* [ASSIGNMENT] Every line of the data should be output word for word.

* [RECORDS PROVIDED]
#####

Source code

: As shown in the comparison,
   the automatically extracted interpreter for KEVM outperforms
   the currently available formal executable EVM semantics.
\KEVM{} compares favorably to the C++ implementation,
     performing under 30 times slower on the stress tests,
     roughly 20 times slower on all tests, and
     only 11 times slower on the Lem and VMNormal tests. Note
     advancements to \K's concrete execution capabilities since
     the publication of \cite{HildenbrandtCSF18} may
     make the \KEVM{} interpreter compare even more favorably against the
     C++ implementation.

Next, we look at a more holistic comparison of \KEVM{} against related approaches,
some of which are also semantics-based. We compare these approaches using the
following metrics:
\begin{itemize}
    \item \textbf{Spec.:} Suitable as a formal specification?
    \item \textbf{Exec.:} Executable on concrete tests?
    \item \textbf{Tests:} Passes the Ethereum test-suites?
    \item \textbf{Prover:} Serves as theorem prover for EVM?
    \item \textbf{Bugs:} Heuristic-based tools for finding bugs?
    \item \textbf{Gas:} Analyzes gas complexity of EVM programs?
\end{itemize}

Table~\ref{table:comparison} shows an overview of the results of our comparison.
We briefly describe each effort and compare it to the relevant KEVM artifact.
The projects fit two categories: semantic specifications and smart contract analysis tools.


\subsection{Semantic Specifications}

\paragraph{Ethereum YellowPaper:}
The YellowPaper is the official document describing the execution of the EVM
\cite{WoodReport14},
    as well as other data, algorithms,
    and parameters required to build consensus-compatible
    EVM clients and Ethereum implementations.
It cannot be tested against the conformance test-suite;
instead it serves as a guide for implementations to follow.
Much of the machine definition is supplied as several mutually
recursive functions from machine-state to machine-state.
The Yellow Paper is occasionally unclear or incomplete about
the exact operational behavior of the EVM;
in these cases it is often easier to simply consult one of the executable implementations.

#####

* [OUTPUT OF THE EXERCISE]
Source code

: As shown in the comparison,
   the automatically extracted interpreter for KEVM outperforms
   the currently available formal executable EVM semantics.
\KEVM{} compares favorably to the C++ implementation,
     performing under 30 times slower on the stress tests,
     roughly 20 times slower on all tests, and
     only 11 times slower on the Lem and VMNormal tests. Note
     advancements to \K's concrete execution capabilities since
     the publication of \cite{HildenbrandtCSF18} may
     make the \KEVM{} interpreter compare even more favorably against the
     C++ implementation.

Next, we look at a more holistic comparison of \KEVM{} against related approaches,
some of which are also semantics-based. We compare these approaches using the
following metrics:
\begin{itemize}
    \item \textbf{Spec.:} Suitable as a formal specification?
    \item \textbf{Exec.:} Executable on concrete tests?
    \item \textbf{Tests:} Passes the Ethereum test-suites?
    \item \textbf{Prover:} Serves as theorem prover for EVM?
    \item \textbf{Bugs:} Heuristic-based tools for finding bugs?
    \item \textbf{Gas:} Analyzes gas complexity of EVM programs?
\end{itemize}

Table~\ref{table:comparison} shows an overview of the results of our comparison.
We briefly describe each effort and compare it to the relevant KEVM artifact.
The projects fit two categories: semantic specifications and smart contract analysis tools.


\subsection{Semantic Specifications}

\paragraph{Ethereum YellowPaper:}
The YellowPaper is the official document describing the execution of the EVM
\cite{WoodReport14},
    as well as other data, algorithms,
    and parameters required to build consensus-compatible
    EVM clients and Ethereum implementations.
It cannot be tested against the conformance test-suite;
instead it serves as a guide for implementations to follow.
Much of the machine definition is supplied as several mutually
recursive functions from machine-state to machine-state.
The Yellow Paper is occasionally unclear or incomplete about
the exact operational behavior of the EVM;
in these cases it is often easier to simply consult one of the executable implementations.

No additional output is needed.